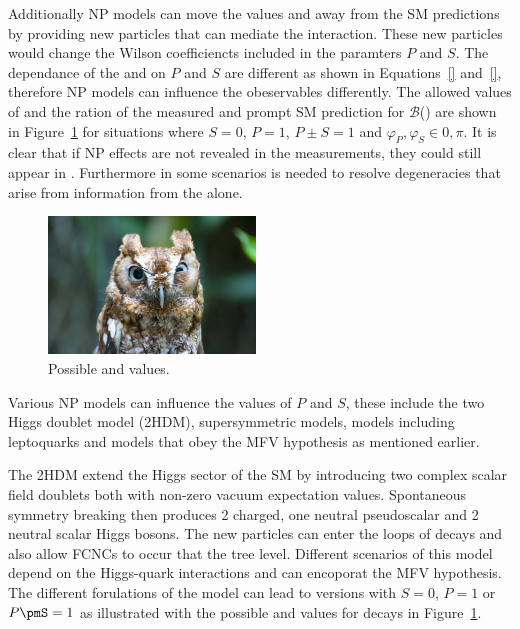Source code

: Additionally NP models can move the \BF values and \ADG away from the SM predictions by providing new particles that can mediate the interaction. These new particles would change the Wilson coefficiencts included in the paramters $P$ and $S$. The dependance of the \BFs and \ADG on $P$ and $S$ are different as shown in Equations~\ref{} and~\ref{}, therefore NP models can influence the obeservables differently. The allowed values of \ADG and the ration of the measured and prompt SM prediction for $\mathcal{B}$(\bsmumu) are shown in Figure~\ref{fig:NPmodels} for situations where $S=0$, $P=1$, $P\pm S = 1$ and $\varphi_P, \varphi_S \in {0, \pi}$. It is clear that if NP effects are not revealed in the \BF measurements, they could still appear in \ADG. Furthermore in some scenarios \ADG is needed to resolve degeneracies that arise from information from the \BF alone.
\begin{figure}[htbp]
    \centering
        \includegraphics[width=0.49\textwidth]{./Figs/placeholder.jpeg}
    \caption{Possible \BF and \ADG values.}
    \label{fig:NPmodels}
\end{figure}
Various NP models can influence the values of $P$ and $S$, these include the two Higgs doublet model (2HDM), supersymmetric models, models including leptoquarks and models that obey the MFV hypothesis as mentioned earlier.

The 2HDM extend the Higgs sector of the SM by introducing two complex scalar field doublets both with non-zero vacuum expectation values. Spontaneous symmetry breaking then produces 2 charged, one neutral pseudoscalar and 2 neutral scalar Higgs bosons. The new particles can enter the loops of \bmumu decays and also allow FCNCs to occur that the tree level. Different scenarios of this model depend on the Higgs-quark interactions and can encoporat the MFV hypothesis. The different forulations of the model can lead to versions with $S=0$, $P=1$ or $P\pmS = 1$ as illustrated with the possible \BF and \ADG values for \bsmumu decays in Figure~\ref{fig:NPmodels}.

### Exercise
Write out the data word for word. Any picture is to be skipped.

### Result of this exercise
Source code

: Additionally NP models can move the \BF values and \ADG away from the SM predictions by providing new particles that can mediate the interaction. These new particles would change the Wilson coefficiencts included in the paramters $P$ and $S$. The dependance of the \BFs and \ADG on $P$ and $S$ are different as shown in Equations~\ref{} and~\ref{}, therefore NP models can influence the obeservables differently. The allowed values of \ADG and the ration of the measured and prompt SM prediction for $\mathcal{B}$(\bsmumu) are shown in Figure~\ref{fig:NPmodels} for situations where $S=0$, $P=1$, $P\pm S = 1$ and $\varphi_P, \varphi_S \in {0, \pi}$. It is clear that if NP effects are not revealed in the \BF measurements, they could still appear in \ADG. Furthermore in some scenarios \ADG is needed to resolve degeneracies that arise from information from the \BF alone.
\begin{figure}[htbp]
    \centering
        \includegraphics[width=0.49\textwidth]{./Figs/placeholder.jpeg}
    \caption{Possible \BF and \ADG values.}
    \label{fig:NPmodels}
\end{figure}
Various NP models can influence the values of $P$ and $S$, these include the two Higgs doublet model (2HDM), supersymmetric models, models including leptoquarks and models that obey the MFV hypothesis as mentioned earlier.

The 2HDM extend the Higgs sector of the SM by introducing two complex scalar field doublets both with non-zero vacuum expectation values. Spontaneous symmetry breaking then produces 2 charged, one neutral pseudoscalar and 2 neutral scalar Higgs bosons. The new particles can enter the loops of \bmumu decays and also allow FCNCs to occur that the tree level. Different scenarios of this model depend on the Higgs-quark interactions and can encoporat the MFV hypothesis. The different forulations of the model can lead to versions with $S=0$, $P=1$ or $P\pmS = 1$ as illustrated with the possible \BF and \ADG values for \bsmumu decays in Figure~\ref{fig:NPmodels}.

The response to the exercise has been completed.